## [Exercise]
Note how many lines in these entries contain "which", and reply with that number alone.

[Source data]

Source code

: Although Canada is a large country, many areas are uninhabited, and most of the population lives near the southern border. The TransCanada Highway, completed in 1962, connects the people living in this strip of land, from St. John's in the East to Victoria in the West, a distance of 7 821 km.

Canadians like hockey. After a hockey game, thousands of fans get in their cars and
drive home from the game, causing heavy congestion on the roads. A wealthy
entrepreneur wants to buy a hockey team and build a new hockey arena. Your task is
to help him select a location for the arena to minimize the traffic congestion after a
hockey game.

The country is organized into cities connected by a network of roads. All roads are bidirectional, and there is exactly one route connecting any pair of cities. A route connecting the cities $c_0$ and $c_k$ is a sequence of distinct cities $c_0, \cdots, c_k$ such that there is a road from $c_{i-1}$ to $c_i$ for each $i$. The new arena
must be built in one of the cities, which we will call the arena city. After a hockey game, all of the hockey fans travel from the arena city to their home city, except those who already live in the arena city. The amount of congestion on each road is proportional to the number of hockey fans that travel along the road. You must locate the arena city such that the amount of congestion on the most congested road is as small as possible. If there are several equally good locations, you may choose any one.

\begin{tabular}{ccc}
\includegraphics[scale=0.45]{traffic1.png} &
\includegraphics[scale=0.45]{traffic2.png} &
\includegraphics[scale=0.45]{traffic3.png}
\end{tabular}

--

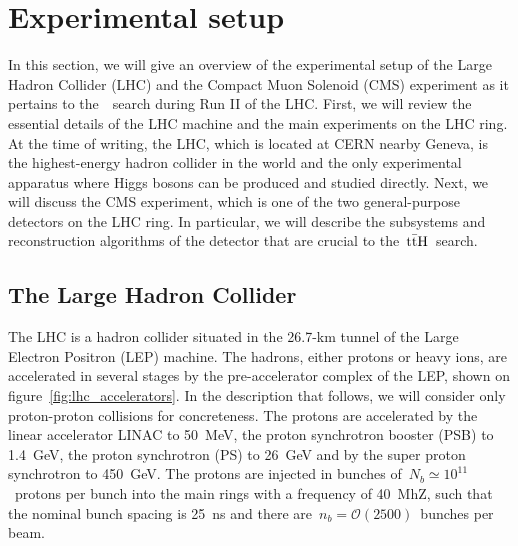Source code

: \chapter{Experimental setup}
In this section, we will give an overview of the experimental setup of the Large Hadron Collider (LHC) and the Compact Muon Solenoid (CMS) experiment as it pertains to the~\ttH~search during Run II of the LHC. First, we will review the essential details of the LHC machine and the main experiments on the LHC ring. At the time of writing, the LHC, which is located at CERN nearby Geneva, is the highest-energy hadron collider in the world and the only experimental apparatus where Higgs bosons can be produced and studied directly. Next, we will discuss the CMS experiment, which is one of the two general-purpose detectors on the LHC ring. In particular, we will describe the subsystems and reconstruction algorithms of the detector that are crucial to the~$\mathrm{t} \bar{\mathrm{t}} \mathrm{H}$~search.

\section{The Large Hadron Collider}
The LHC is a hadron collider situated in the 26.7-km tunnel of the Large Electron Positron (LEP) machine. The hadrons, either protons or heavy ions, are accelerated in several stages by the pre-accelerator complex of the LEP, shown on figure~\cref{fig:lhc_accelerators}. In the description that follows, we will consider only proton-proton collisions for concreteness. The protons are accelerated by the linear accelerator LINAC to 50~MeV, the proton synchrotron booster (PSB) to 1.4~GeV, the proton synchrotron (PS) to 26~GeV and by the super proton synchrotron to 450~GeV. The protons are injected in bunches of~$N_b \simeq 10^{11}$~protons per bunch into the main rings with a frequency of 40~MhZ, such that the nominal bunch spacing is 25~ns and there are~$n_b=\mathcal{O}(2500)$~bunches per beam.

## [Reply]
2